MAGASIN ENCYCLOPÉDIQUE. 8me année, t. II, 1802.

Article sur une nouvelle édition d'Athénée, donnée par M. Schweighouser.

Voici un ouvrage attendu et demandé depuis longtemps. Athénée est un auteur que ceux qui cultivent la littérature ancienne ont sans cesse entre les mains; et les éditions en usage, qu'on peut réduire toutes à une seule, étaient tellement incorrectes et défectueuses, qu'il fallait la plupart du temps deviner plutôt que lire le texte qu'elles représentaient; ce qui, joint aux difficultés particulières à cet autenr, en rendait la lecture pénible aux hommes mêmes les plus versés dans l'étude de sa langue et de l'antiquité grecque. Cependant depuis plus de deux siècles, personne n'avait voulu se charger d'en donner au public une nouvelle édition purgée de toutes les fautes qui défigurent celles dont on se sert, et accompagnée des éclaircissements nécessaires pour faciliter aux lecteurs l'intelligence du texte.
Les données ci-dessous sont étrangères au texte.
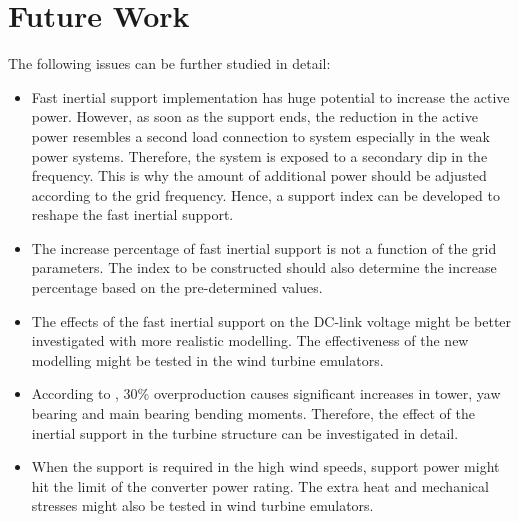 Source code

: \section{Future Work}
The following issues can be further studied in detail:
\begin{itemize}
	\item Fast inertial support implementation has huge potential to increase the active power. However, as soon as the support ends, the reduction in the active power resembles a second load connection to system especially in the weak power systems. Therefore, the system is exposed to a secondary dip in the frequency. This is why the amount of additional power should be adjusted according to the grid frequency. Hence, a support index can be developed to reshape the fast inertial support. 
	\item The increase percentage of fast inertial support is not a function of the grid parameters. The index to be constructed should also determine the increase percentage based on the pre-determined values. 
	\item The effects of the fast inertial support on the DC-link voltage might be better investigated with more realistic modelling. The effectiveness of the new modelling might be tested in the wind turbine emulators. 
	\item According to \cite{Altin2018}, 30\% overproduction causes significant increases in  tower, yaw bearing and main bearing bending moments. Therefore, the effect of the inertial support in the turbine structure can be investigated in detail. 
	\item When the support is required in the high wind speeds, support power might hit the limit of the converter power rating. The extra heat and mechanical stresses might also be tested in wind turbine emulators. 
\end{itemize}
Ce n'est pas qu'après Casaubon, l'Europe n'ait eu d'habiles gens, capables de suivre ses traces, et de suppléer autant que faire se pouvait, tout ce qui manque au commentaire de ce savant sur Athénée; mais il est à croire que ce travail a effrayé jusqu'à présent ceux qui auraient pu l'entreprendre, et il était tel en effet, qu'on peut dire qu'il ne s'en offre point de plus grand ni de plus

difficile dans la carrière de l'érudition: car cette science (quelque nom qu'on veuille lui donner), qui a pour objet d'expliquer et de rétablir les textes anciens, se partage, comme toutes les autres, en différentes branches, dont chacune veut une étude toute particulière. L'explication d'un poète demande d'autres connaissances que celles d'un historien; et les recherches nécessaires pour bien entendre celuici, seraient de peu d'utilité pour l'intelligence du premier. Les philosophes, les orateurs, les rhéteurs, les grammairiens, ceux qui ont écrit des sciences et et des arts, forment des classes separées; et l'expérience a démontré qu'il n'était donné à personne de les connaître tous à fond, ni d'exceller également dans toutes les parties de la critique : c'était pourtant ce qu'il eût fallu pour interprêter Athénée, qui n'est pas un seul auteur, mais un composé de mille auteurs aussi différents pour le style que pour le fonds de leurs ouvrages, dont il a extrait tout le sien. Mais si l'on ne devait pas s'attendre qu'il parût jamais un critique en état de satisfaire à tout ce que les lecteurs peuvent exiger rigoureusement d'un éditeur d'Athénée, cependant le public connaissait parmi ceux qui ont cultivé avec le plus de succès ce genre de littérature, des hommes dont l'érudition laissait peu de choses à désirer pour cette grande entreprise; et souhaitait que quelqu'un d'eux eût la hardiesse de s'en charger. C'est ce que fait aujourd'hui le C. Schweighouser. Son nom est assez connu pour n'avoir pas besoin d'éloge; et ce qui paraît de son ouvrage est digne de la réputation dont il jouit parmi les savants.